La répression sanglante va faire plus de 157 morts, 89 disparus, 1 500 blessés, sans parler de nombreux crimes sexuels.
Sur les antennes de Radio France Internationale (RFI), le capitaine Moussa Dadis Camara évoque alors un simple « accrochage », une « bousculade ». « On m’a dit que des gens ont tiré, mais je n’étais pas sur le terrain. (…) J’attends les statistiques. Qui a tiré ? Combien de blessés et de morts ? C’est dramatique, je suis désolé, très désolé », explique le putschiste.
Le lendemain, le président de la transition accuse les forces vives de Guinée d’être responsables de la tuerie.
« Ce n’est pas la première fois que cela arrive en Guinée, ce sont les mêmes leaders qui ont poussé à la boucherie en 2007. Ils distribuent de l’argent aux enfants pour les pousser à la révolte. Ce qu’ils ont fait lundi était prémédité. »
Aujourd’hui, l’homme comparaît devant ses juges en compagnie d’autres co-inculpés de ce massacre.
Face à la cour criminelle de Dixinn, sa réponse est toujours la même : « Je ne me vois pas coupable devant cet auguste tribunal.

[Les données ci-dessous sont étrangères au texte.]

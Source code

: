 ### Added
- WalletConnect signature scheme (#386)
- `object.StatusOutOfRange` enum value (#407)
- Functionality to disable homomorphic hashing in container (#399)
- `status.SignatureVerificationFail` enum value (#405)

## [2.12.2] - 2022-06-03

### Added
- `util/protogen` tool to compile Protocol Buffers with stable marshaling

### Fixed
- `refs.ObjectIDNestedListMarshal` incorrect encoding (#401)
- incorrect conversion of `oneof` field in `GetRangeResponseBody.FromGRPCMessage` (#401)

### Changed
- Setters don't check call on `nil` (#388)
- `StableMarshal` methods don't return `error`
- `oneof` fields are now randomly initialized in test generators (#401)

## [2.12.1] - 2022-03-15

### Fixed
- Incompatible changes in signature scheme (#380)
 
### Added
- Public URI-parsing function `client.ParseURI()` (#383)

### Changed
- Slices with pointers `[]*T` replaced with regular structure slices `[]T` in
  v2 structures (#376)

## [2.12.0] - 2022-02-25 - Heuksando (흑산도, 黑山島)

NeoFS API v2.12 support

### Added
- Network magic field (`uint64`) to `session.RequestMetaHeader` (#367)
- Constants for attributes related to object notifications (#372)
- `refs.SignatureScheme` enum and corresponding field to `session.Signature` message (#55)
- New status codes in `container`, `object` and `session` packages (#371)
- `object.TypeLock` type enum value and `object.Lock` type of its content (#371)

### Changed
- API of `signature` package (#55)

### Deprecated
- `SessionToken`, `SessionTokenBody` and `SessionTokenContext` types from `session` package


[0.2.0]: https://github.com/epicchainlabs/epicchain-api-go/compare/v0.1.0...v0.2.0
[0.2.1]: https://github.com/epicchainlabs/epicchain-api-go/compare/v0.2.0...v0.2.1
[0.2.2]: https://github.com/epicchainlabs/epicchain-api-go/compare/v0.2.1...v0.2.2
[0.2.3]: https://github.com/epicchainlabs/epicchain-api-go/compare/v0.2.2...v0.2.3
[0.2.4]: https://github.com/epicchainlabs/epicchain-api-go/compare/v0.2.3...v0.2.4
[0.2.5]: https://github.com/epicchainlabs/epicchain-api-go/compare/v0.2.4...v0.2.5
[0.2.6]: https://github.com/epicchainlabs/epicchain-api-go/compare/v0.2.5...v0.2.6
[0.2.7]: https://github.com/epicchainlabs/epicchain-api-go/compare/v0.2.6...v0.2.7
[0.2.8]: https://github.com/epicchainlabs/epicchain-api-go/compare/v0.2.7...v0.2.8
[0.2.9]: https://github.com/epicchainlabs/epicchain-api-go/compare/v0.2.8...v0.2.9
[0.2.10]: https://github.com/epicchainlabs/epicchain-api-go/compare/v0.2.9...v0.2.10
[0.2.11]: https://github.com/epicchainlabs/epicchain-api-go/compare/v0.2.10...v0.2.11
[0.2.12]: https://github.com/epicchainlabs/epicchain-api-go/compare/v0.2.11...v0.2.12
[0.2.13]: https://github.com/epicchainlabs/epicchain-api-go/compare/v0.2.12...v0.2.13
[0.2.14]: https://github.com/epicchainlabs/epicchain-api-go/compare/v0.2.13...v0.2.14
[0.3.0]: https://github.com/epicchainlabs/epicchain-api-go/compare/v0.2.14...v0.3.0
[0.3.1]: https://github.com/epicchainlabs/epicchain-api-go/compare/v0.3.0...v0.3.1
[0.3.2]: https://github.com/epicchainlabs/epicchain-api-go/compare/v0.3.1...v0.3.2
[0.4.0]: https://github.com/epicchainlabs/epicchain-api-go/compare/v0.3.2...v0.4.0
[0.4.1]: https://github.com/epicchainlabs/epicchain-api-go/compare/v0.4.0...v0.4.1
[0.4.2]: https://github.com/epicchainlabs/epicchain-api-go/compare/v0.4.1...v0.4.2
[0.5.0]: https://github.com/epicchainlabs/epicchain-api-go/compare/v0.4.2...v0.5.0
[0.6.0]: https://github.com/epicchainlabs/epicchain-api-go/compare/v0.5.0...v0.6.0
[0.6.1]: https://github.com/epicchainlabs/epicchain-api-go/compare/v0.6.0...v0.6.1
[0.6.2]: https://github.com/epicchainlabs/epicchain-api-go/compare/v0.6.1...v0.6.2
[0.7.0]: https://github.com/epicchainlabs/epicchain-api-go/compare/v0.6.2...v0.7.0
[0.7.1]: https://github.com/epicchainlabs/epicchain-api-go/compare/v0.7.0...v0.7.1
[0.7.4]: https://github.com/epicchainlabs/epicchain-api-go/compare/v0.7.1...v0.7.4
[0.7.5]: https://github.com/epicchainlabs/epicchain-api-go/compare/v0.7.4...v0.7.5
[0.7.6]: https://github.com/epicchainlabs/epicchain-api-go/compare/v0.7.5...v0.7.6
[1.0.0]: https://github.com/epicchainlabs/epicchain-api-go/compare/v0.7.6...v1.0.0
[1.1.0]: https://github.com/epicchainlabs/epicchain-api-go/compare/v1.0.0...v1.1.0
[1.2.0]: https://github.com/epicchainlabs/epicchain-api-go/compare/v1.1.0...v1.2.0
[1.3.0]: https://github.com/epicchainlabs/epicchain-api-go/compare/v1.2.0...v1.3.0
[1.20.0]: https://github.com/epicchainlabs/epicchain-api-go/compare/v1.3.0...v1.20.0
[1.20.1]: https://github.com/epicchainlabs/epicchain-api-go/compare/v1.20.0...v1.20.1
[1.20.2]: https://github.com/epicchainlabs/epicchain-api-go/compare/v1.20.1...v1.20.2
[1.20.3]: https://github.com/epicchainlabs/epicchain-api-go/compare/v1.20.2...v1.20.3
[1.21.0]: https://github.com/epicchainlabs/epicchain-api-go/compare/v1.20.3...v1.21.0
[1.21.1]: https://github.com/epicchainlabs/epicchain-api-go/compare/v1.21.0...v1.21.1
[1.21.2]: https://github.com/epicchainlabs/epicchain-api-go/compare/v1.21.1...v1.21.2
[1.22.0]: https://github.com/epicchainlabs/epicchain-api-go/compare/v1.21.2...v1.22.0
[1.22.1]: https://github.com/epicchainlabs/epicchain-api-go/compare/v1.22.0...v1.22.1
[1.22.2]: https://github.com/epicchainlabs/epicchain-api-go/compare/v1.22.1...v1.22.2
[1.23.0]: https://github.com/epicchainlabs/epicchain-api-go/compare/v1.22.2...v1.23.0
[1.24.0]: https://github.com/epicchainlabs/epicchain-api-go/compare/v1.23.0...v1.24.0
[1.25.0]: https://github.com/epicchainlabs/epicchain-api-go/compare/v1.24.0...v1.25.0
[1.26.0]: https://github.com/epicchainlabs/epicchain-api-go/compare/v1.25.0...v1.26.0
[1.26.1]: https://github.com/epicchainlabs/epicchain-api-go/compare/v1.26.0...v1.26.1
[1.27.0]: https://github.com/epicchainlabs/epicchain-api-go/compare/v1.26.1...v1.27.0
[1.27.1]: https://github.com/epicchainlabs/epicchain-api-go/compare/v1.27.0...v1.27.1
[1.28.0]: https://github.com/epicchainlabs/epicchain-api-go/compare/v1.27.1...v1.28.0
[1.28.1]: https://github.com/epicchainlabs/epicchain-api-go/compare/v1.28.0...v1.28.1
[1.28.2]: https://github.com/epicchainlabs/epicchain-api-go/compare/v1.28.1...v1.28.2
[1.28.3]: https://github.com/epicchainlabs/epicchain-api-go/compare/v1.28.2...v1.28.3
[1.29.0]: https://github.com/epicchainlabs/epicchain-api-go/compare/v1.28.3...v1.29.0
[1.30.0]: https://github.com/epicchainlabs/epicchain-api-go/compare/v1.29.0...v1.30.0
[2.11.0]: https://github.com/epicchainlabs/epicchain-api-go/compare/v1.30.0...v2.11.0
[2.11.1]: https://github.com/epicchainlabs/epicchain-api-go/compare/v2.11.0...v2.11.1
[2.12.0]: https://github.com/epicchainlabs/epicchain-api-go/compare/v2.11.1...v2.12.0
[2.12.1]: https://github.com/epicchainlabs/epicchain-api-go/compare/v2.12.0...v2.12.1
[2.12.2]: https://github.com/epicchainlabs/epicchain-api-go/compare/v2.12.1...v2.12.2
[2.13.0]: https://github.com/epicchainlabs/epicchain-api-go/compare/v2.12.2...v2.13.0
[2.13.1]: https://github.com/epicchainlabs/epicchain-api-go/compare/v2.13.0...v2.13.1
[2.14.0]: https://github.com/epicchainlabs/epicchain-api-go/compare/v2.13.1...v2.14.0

Je me dis que je ne suis pas coupable, et je n’ai aucune responsabilité pénale. »
Entre le génocide indonésien de 1965-1967 et la tuerie de Conakry en 2009, quel rapport ? Une même violence indicible des militaires et l’absence totale de regret vis-à-vis des actes commis.
Pourtant, les victimes et leurs familles méritent mieux que cela.
Il n’est jamais trop tard pour des procédures équitables, efficaces et publiques afin de rendre justice.